Biografía de Federico García Lorca

El contexto histórico

En torno al Romancero gitano

Criterios de esta edición

Bibliografía

Romancero gitano

1. Romance de la luna, luna

2. Preciosa y el aire

3. Reyerta

4. Romance sonámbulo

5. La monja gitana

6. La casada infiel

7. Romance de la pena negra

8. San Miguel (Granada)

9. San Rafael (Córdoba)

10. San Gabriel (Sevilla)

11. Prendimiento de Antoñito el Camborio en el camino de Sevilla

12. Muerte de Antoñito el Camborio

13. Muerto de amor

14. Romance del emplazado

15. Romance de la Guardia Civil española

Tres romances históricos

16. Martirio de Santa Olalla

17. Burla de Don Pedro a caballo

18. Thamar y Amnón

Análisis de la obra

Apuntes sobre el Romancero gitano

El romance, los romances

Un libro bien acabado

Personajes

Actividades

Créditos

INTRODUCCIÓN

BIOGRAFÍA DE FEDERICO GARCÍA LORCA

Federico García Lorca nació en Fuente Vaqueros, una villa de la vega granadina, el domingo 5 de junio de 1898.

Ese año, conocido como «el año del desastre», pues España perdió casi todas las colonias que le quedaban, dio nombre a la generación del 98, en la cual destacaron Miguel de Unamuno, los hermanos Baroja, Antonio Machado, Ramón María del Valle-Inclán y Ramiro de Maeztu, por citar solo algunos de sus miembros.

Nacieron también, en ese mismo año, Vicente Aleixandre, Rosa Chacel, César Arconada y Dámaso Alonso, entre los españoles, y Ernest Hemingway, Renzo Massarini y Bertolt Brecht entre los escritores de talla internacional.

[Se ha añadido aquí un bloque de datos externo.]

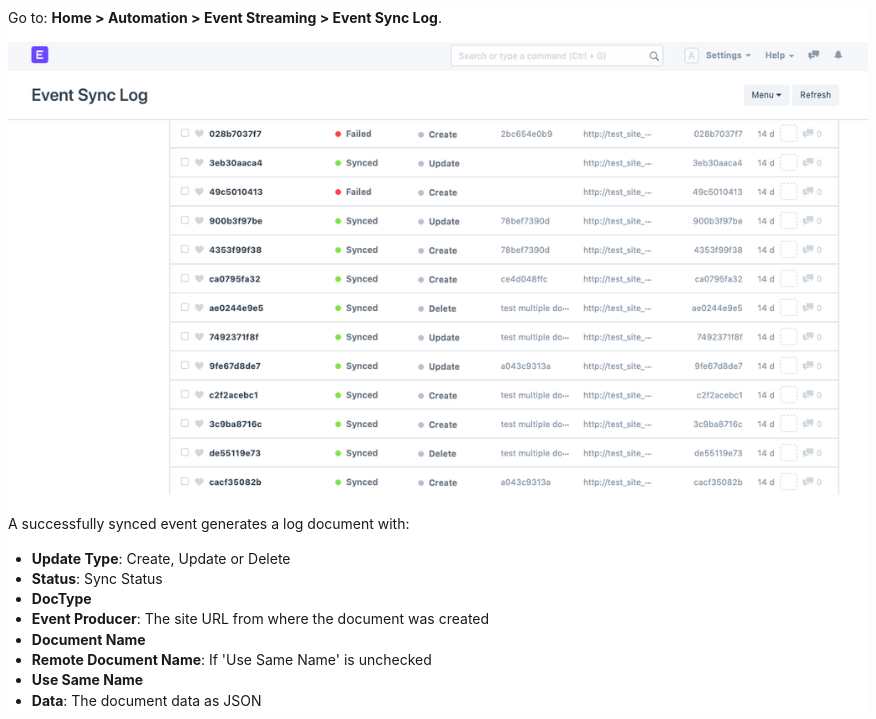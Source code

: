 
Go to: **Home > Automation > Event Streaming > Event Sync Log**.


![Event Sync Log](/files/event-sync-log.png)


A successfully synced event generates a log document with:


* **Update Type**: Create, Update or Delete
* **Status**: Sync Status
* **DocType**
* **Event Producer**: The site URL from where the document was created
* **Document Name**
* **Remote Document Name**: If 'Use Same Name' is unchecked
* **Use Same Name**
* **Data**: The document data as JSON

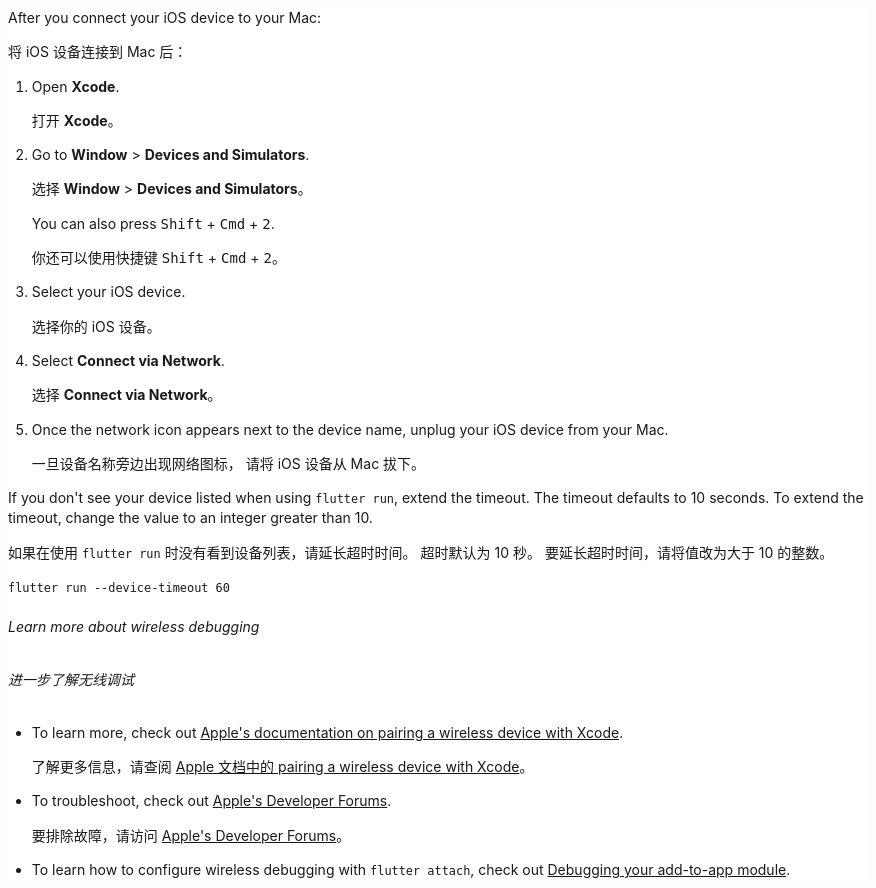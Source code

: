 After you connect your iOS device to your Mac:

将 iOS 设备连接到 Mac 后：

1. Open **Xcode**.

   打开 **Xcode**。

1. Go to **Window** <span aria-label="and then">></span>
   **Devices and Simulators**.

   选择 **Window** <span aria-label="and then">></span>
   **Devices and Simulators**。

   You can also press <kbd>Shift</kbd> + <kbd>Cmd</kbd> + <kbd>2</kbd>.

   你还可以使用快捷键 <kbd>Shift</kbd> + <kbd>Cmd</kbd> + <kbd>2</kbd>。

1. Select your iOS device.

   选择你的 iOS 设备。

1. Select **Connect via Network**.

   选择 **Connect via Network**。

1. Once the network icon appears next to the device name,
   unplug your iOS device from your Mac.

   一旦设备名称旁边出现网络图标，
   请将 iOS 设备从 Mac 拔下。

If you don't see your device listed when using `flutter run`,
extend the timeout. The timeout defaults to 10 seconds.
To extend the timeout, change the value to an integer greater than 10.

如果在使用 `flutter run` 时没有看到设备列表，请延长超时时间。
超时默认为 10 秒。
要延长超时时间，请将值改为大于 10 的整数。

```terminal
flutter run --device-timeout 60
```

###### Learn more about wireless debugging

###### 进一步了解无线调试

- To learn more, check out
  [Apple's documentation on pairing a wireless device with Xcode][].

  了解更多信息，请查阅 
  [Apple 文档中的 pairing a wireless device with Xcode][Apple's documentation on pairing a wireless device with Xcode]。

- To troubleshoot, check out [Apple's Developer Forums][].

  要排除故障，请访问 [Apple's Developer Forums][]。

- To learn how to configure wireless debugging with `flutter attach`,
  check out [Debugging your add-to-app module][].


[Apple ID]: https://support.apple.com/en-us/HT204316
[Check the app's Bundle ID]: {{site.url}}/assets/images/docs/setup/xcode-unique-bundle-id.png
[Choosing a Membership]: {{site.apple-dev}}/support/compare-memberships
[Mac App Store]: https://itunes.apple.com/us/app/xcode/id497799835
[Flutter plugins]: {{site.url}}/packages-and-plugins/developing-packages#types
[Install and set up CocoaPods]: https://guides.cocoapods.org/using/getting-started.html#installation
[Trust Mac]: {{site.url}}/assets/images/docs/setup/trust-computer.png
[web download]: {{site.apple-dev}}/xcode/
[Xcode account add]: {{site.url}}/assets/images/docs/setup/xcode-account.png
[Apple Silicon Mac]: https://support.apple.com/en-us/HT211814
[Developer Mode]: {{site.apple-dev}}/documentation/xcode/enabling-developer-mode-on-a-device
[Apple's Developer Forums]: {{site.apple-dev}}/forums/
[Debugging your add-to-app module]: {{site.url}}/add-to-app/debugging/#wireless-debugging
[Apple's documentation on pairing a wireless device with Xcode]: https://help.apple.com/xcode/mac/9.0/index.html?localePath=en.lproj#/devbc48d1bad
[Apple Developer]: {{site.apple-dev}}/programs/
[Apple Developer Account]: {{site.apple-dev}}/account
[Apple's documentation on installing Simulators]: {{site.apple-dev}}/documentation/xcode/installing-additional-simulator-runtimes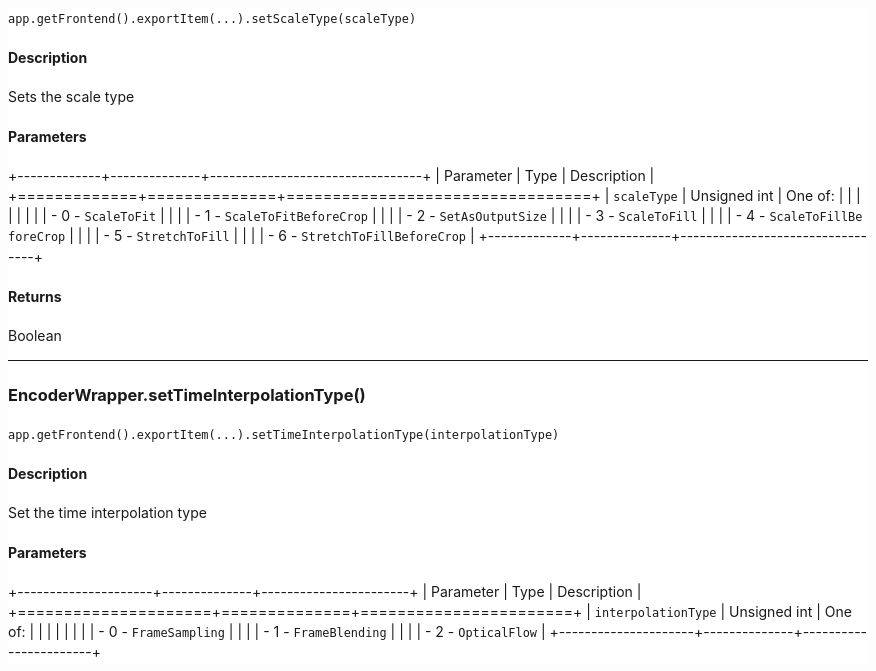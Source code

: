 `app.getFrontend().exportItem(...).setScaleType(scaleType)`

#### Description

Sets the scale type

#### Parameters

+-------------+--------------+---------------------------------+
|  Parameter  |     Type     |           Description           |
+=============+==============+=================================+
| `scaleType` | Unsigned int | One of:                         |
|             |              |                                 |
|             |              | - 0 - `ScaleToFit`              |
|             |              | - 1 - `ScaleToFitBeforeCrop`    |
|             |              | - 2 - `SetAsOutputSize`         |
|             |              | - 3 - `ScaleToFill`             |
|             |              | - 4 - `ScaleToFillBeforeCrop`   |
|             |              | - 5 - `StretchToFill`           |
|             |              | - 6 - `StretchToFillBeforeCrop` |
+-------------+--------------+---------------------------------+

#### Returns

Boolean

---

### EncoderWrapper.setTimeInterpolationType()

`app.getFrontend().exportItem(...).setTimeInterpolationType(interpolationType)`

#### Description

Set the time interpolation type

#### Parameters

+---------------------+--------------+-----------------------+
|      Parameter      |     Type     |      Description      |
+=====================+==============+=======================+
| `interpolationType` | Unsigned int | One of:               |
|                     |              |                       |
|                     |              | - 0 - `FrameSampling` |
|                     |              | - 1 - `FrameBlending` |
|                     |              | - 2 - `OpticalFlow`   |
+---------------------+--------------+-----------------------+
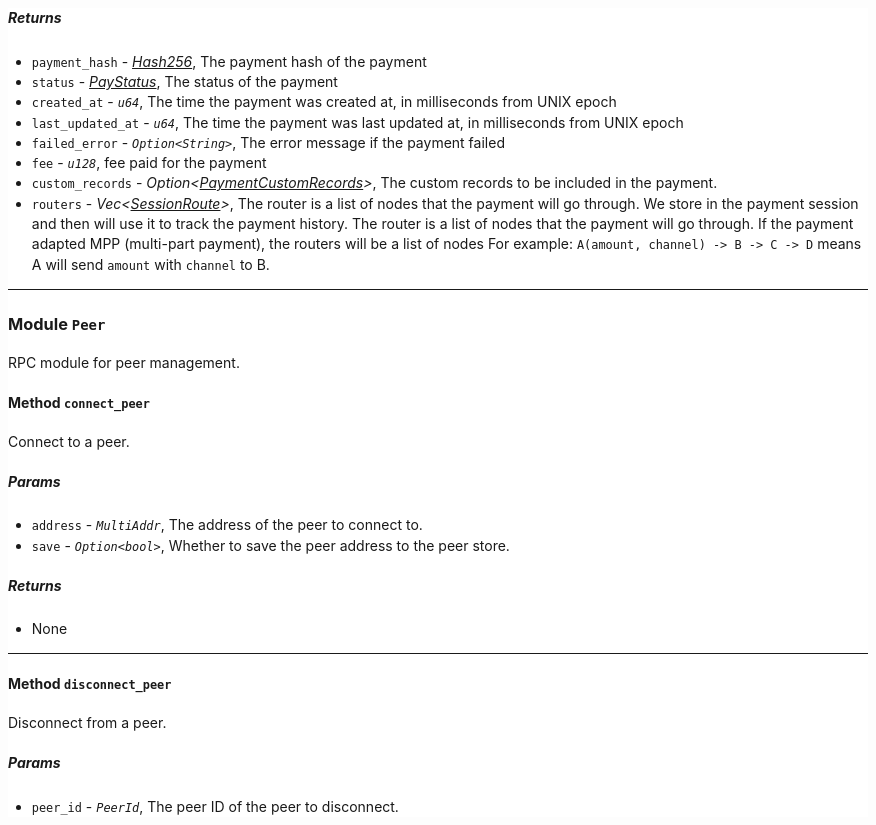 ##### Returns

* `payment_hash` - <em>[Hash256](#type-hash256)</em>, The payment hash of the payment
* `status` - <em>[PayStatus](#type-paystatus)</em>, The status of the payment
* `created_at` - <em>`u64`</em>, The time the payment was created at, in milliseconds from UNIX epoch
* `last_updated_at` - <em>`u64`</em>, The time the payment was last updated at, in milliseconds from UNIX epoch
* `failed_error` - <em>`Option<String>`</em>, The error message if the payment failed
* `fee` - <em>`u128`</em>, fee paid for the payment
* `custom_records` - <em>Option<[PaymentCustomRecords](#type-paymentcustomrecords)></em>, The custom records to be included in the payment.
* `routers` - <em>Vec<[SessionRoute](#type-sessionroute)></em>, The router is a list of nodes that the payment will go through.
 We store in the payment session and then will use it to track the payment history.
 The router is a list of nodes that the payment will go through.
 If the payment adapted MPP (multi-part payment), the routers will be a list of nodes
 For example:
    `A(amount, channel) -> B -> C -> D`
 means A will send `amount` with `channel` to B.

---



<a id="peer"></a>
### Module `Peer`
RPC module for peer management.


<a id="peer-connect_peer"></a>
#### Method `connect_peer`

Connect to a peer.

##### Params

* `address` - <em>`MultiAddr`</em>, The address of the peer to connect to.
* `save` - <em>`Option<bool>`</em>, Whether to save the peer address to the peer store.

##### Returns

* None

---



<a id="peer-disconnect_peer"></a>
#### Method `disconnect_peer`

Disconnect from a peer.

##### Params

* `peer_id` - <em>`PeerId`</em>, The peer ID of the peer to disconnect.

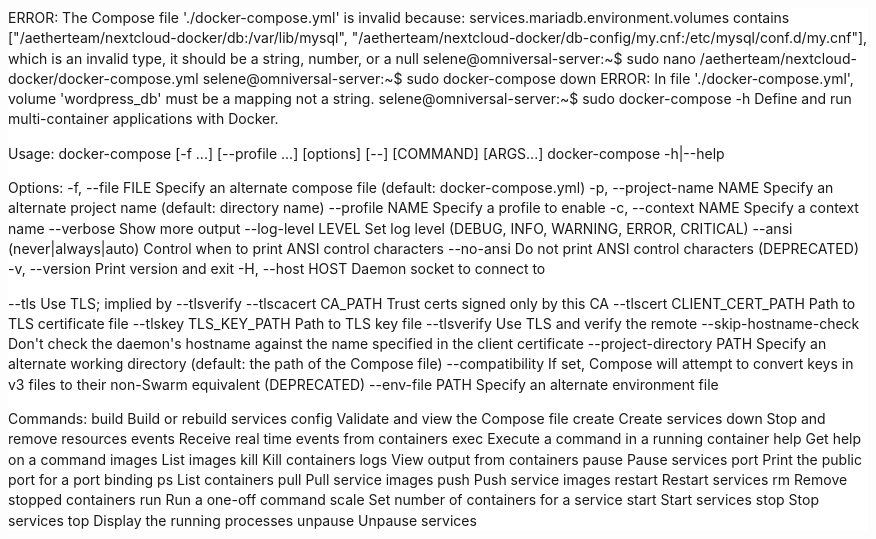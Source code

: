 ERROR: The Compose file './docker-compose.yml' is invalid because:
services.mariadb.environment.volumes contains ["/aetherteam/nextcloud-docker/db:/var/lib/mysql", "/aetherteam/nextcloud-docker/db-config/my.cnf:/etc/mysql/conf.d/my.cnf"], which is an invalid type, it should be a string, number, or a null
selene@omniversal-server:~$ sudo nano /aetherteam/nextcloud-docker/docker-compose.yml
selene@omniversal-server:~$ sudo docker-compose down
ERROR: In file './docker-compose.yml', volume 'wordpress_db' must be a mapping not a string.
selene@omniversal-server:~$ sudo docker-compose -h
Define and run multi-container applications with Docker.

Usage:
  docker-compose [-f <arg>...] [--profile <name>...] [options] [--] [COMMAND] [ARGS...]
  docker-compose -h|--help

Options:
  -f, --file FILE             Specify an alternate compose file
                              (default: docker-compose.yml)
  -p, --project-name NAME     Specify an alternate project name
                              (default: directory name)
  --profile NAME              Specify a profile to enable
  -c, --context NAME          Specify a context name
  --verbose                   Show more output
  --log-level LEVEL           Set log level (DEBUG, INFO, WARNING, ERROR, CRITICAL)
  --ansi (never|always|auto)  Control when to print ANSI control characters
  --no-ansi                   Do not print ANSI control characters (DEPRECATED)
  -v, --version               Print version and exit
  -H, --host HOST             Daemon socket to connect to

  --tls                       Use TLS; implied by --tlsverify
  --tlscacert CA_PATH         Trust certs signed only by this CA
  --tlscert CLIENT_CERT_PATH  Path to TLS certificate file
  --tlskey TLS_KEY_PATH       Path to TLS key file
  --tlsverify                 Use TLS and verify the remote
  --skip-hostname-check       Don't check the daemon's hostname against the
                              name specified in the client certificate
  --project-directory PATH    Specify an alternate working directory
                              (default: the path of the Compose file)
  --compatibility             If set, Compose will attempt to convert keys
                              in v3 files to their non-Swarm equivalent (DEPRECATED)
  --env-file PATH             Specify an alternate environment file

Commands:
  build              Build or rebuild services
  config             Validate and view the Compose file
  create             Create services
  down               Stop and remove resources
  events             Receive real time events from containers
  exec               Execute a command in a running container
  help               Get help on a command
  images             List images
  kill               Kill containers
  logs               View output from containers
  pause              Pause services
  port               Print the public port for a port binding
  ps                 List containers
  pull               Pull service images
  push               Push service images
  restart            Restart services
  rm                 Remove stopped containers
  run                Run a one-off command
  scale              Set number of containers for a service
  start              Start services
  stop               Stop services
  top                Display the running processes
  unpause            Unpause services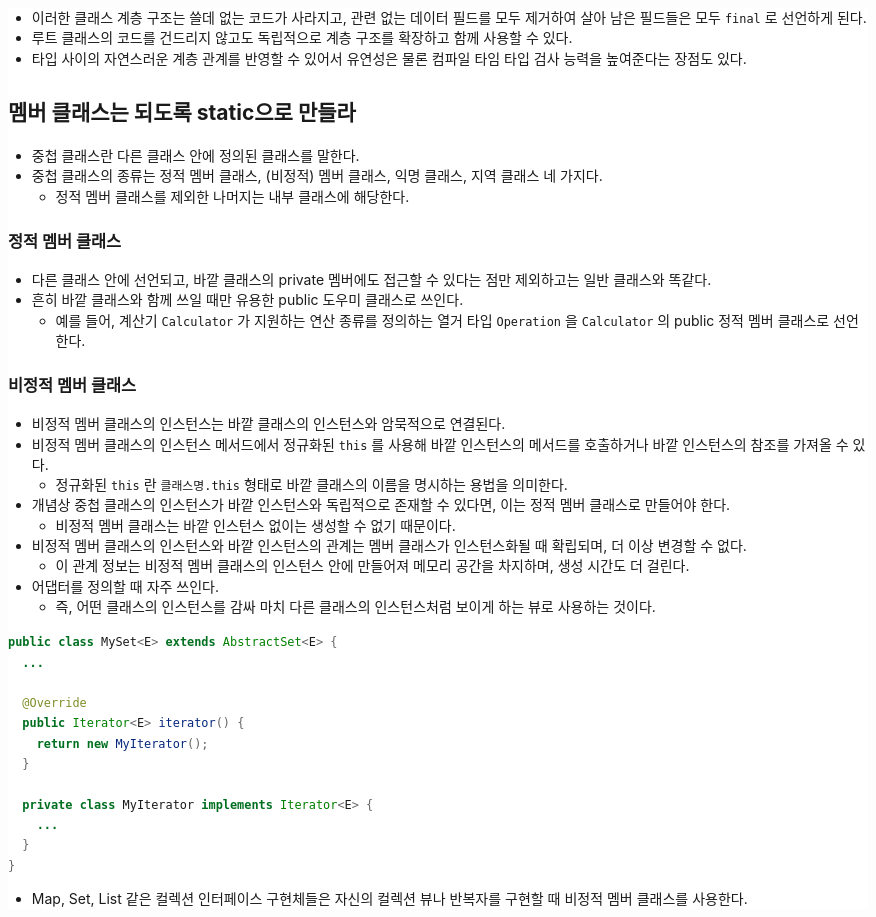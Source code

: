 - 이러한 클래스 계층 구조는 쓸데 없는 코드가 사라지고, 관련 없는 데이터 필드를 모두 제거하여 살아 남은 필드들은 모두 `final` 로 선언하게 된다.
- 루트 클래스의 코드를 건드리지 않고도 독립적으로 계층 구조를 확장하고 함께 사용할 수 있다.
- 타입 사이의 자연스러운 계층 관계를 반영할 수 있어서 유연성은 물론 컴파일 타임 타입 검사 능력을 높여준다는 장점도 있다.







## 멤버 클래스는 되도록 static으로 만들라

- 중첩 클래스란 다른 클래스 안에 정의된 클래스를 말한다.
- 중첩 클래스의 종류는 정적 멤버 클래스, (비정적) 멤버 클래스, 익명 클래스, 지역 클래스 네 가지다.
  - 정적 멤버 클래스를 제외한 나머지는 내부 클래스에 해당한다.



### 정적 멤버 클래스

- 다른 클래스 안에 선언되고, 바깥 클래스의 private 멤버에도 접근할 수 있다는 점만 제외하고는 일반 클래스와 똑같다.
- 흔히 바깥 클래스와 함께 쓰일 때만 유용한 public 도우미 클래스로 쓰인다.
  - 예를 들어, 계산기 `Calculator` 가 지원하는 연산 종류를 정의하는 열거 타입 `Operation` 을 `Calculator` 의 public 정적 멤버 클래스로 선언한다.



### 비정적 멤버 클래스

- 비정적 멤버 클래스의 인스턴스는 바깥 클래스의 인스턴스와 암묵적으로 연결된다.
- 비정적 멤버 클래스의 인스턴스 메서드에서 정규화된 `this` 를 사용해 바깥 인스턴스의 메서드를 호출하거나 바깥 인스턴스의 참조를 가져올 수 있다.
  - 정규화된 `this` 란 `클래스명.this` 형태로 바깥 클래스의 이름을 명시하는 용법을 의미한다.
- 개념상 중첩 클래스의 인스턴스가 바깥 인스턴스와 독립적으로 존재할 수 있다면, 이는 정적 멤버 클래스로 만들어야 한다.
  - 비정적 멤버 클래스는 바깥 인스턴스 없이는 생성할 수 없기 때문이다.
- 비정적 멤버 클래스의 인스턴스와 바깥 인스턴스의 관계는 멤버 클래스가 인스턴스화될 때 확립되며, 더 이상 변경할 수 없다.
  - 이 관계 정보는 비정적 멤버 클래스의 인스턴스 안에 만들어져 메모리 공간을 차지하며, 생성 시간도 더 걸린다.
- 어댑터를 정의할 때 자주 쓰인다.
  - 즉, 어떤 클래스의 인스턴스를 감싸 마치 다른 클래스의 인스턴스처럼 보이게 하는 뷰로 사용하는 것이다.

```java
public class MySet<E> extends AbstractSet<E> {
  ...
    
  @Override
  public Iterator<E> iterator() {
    return new MyIterator();
  }
  
  private class MyIterator implements Iterator<E> {
    ...
  }
}
```

- Map, Set, List 같은 컬렉션 인터페이스 구현체들은 자신의 컬렉션 뷰나 반복자를 구현할 때 비정적 멤버 클래스를 사용한다.


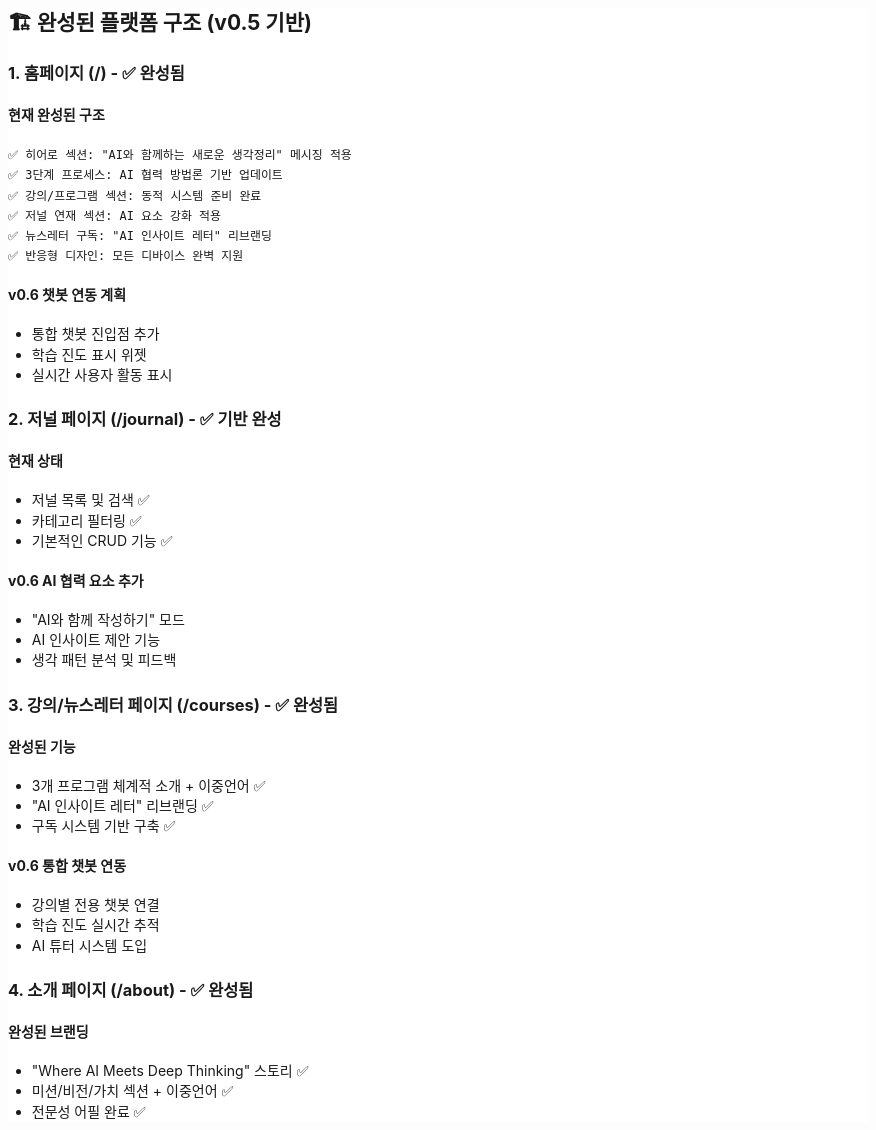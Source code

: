 
## 🏗️ 완성된 플랫폼 구조 (v0.5 기반)

### 1. 홈페이지 (/) - ✅ 완성됨

#### **현재 완성된 구조**
```
✅ 히어로 섹션: "AI와 함께하는 새로운 생각정리" 메시징 적용
✅ 3단계 프로세스: AI 협력 방법론 기반 업데이트
✅ 강의/프로그램 섹션: 동적 시스템 준비 완료
✅ 저널 연재 섹션: AI 요소 강화 적용
✅ 뉴스레터 구독: "AI 인사이트 레터" 리브랜딩
✅ 반응형 디자인: 모든 디바이스 완벽 지원
```

#### **v0.6 챗봇 연동 계획**
- 통합 챗봇 진입점 추가
- 학습 진도 표시 위젯
- 실시간 사용자 활동 표시

### 2. 저널 페이지 (/journal) - ✅ 기반 완성

#### **현재 상태**
- 저널 목록 및 검색 ✅
- 카테고리 필터링 ✅
- 기본적인 CRUD 기능 ✅

#### **v0.6 AI 협력 요소 추가**
- "AI와 함께 작성하기" 모드
- AI 인사이트 제안 기능  
- 생각 패턴 분석 및 피드백

### 3. 강의/뉴스레터 페이지 (/courses) - ✅ 완성됨

#### **완성된 기능**
- 3개 프로그램 체계적 소개 + 이중언어 ✅
- "AI 인사이트 레터" 리브랜딩 ✅
- 구독 시스템 기반 구축 ✅

#### **v0.6 통합 챗봇 연동**
- 강의별 전용 챗봇 연결
- 학습 진도 실시간 추적
- AI 튜터 시스템 도입

### 4. 소개 페이지 (/about) - ✅ 완성됨

#### **완성된 브랜딩**
- "Where AI Meets Deep Thinking" 스토리 ✅
- 미션/비전/가치 섹션 + 이중언어 ✅
- 전문성 어필 완료 ✅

También llegarían al mundo Encarnación López Júlvez, la Argentinita, máxima exponente del flamenco en su época y amiga del poeta granadino; el escultor Mariano Benlliure, y los pintores Francisco Bores y José Manaut Viglietti, entre tantos artistas.

García Lorca fue hijo de un rico terrateniente del lugar, Federico García Rodríguez, viudo de doña Matilde Palacios, el cual se casó en segundas nupcias con Vicenta Lorca Romero, maestra de la localidad, once años menor que él. Ella era de Granada, y el primer apellido, Lorca, apunta a su ascendencia murciana.

A veces, sin embargo, se ha afirmado que era «de origen humilde, hijo de un campesino de Fuente Vaqueros, pueblecillo del corazón de la Bética, enamorado de su tierra, de su vida, de su luz, de sus colores, de sus mujeres, de los toros, un gitano legítimo, como dice en uno de sus romances», lo cual es falso.

Era común poner nombres compuestos a los recién nacidos, por lo que el primogénito de la familia fue bautizado en la iglesia de la Anunciación como Federico del Sagrado Corazón de Jesús.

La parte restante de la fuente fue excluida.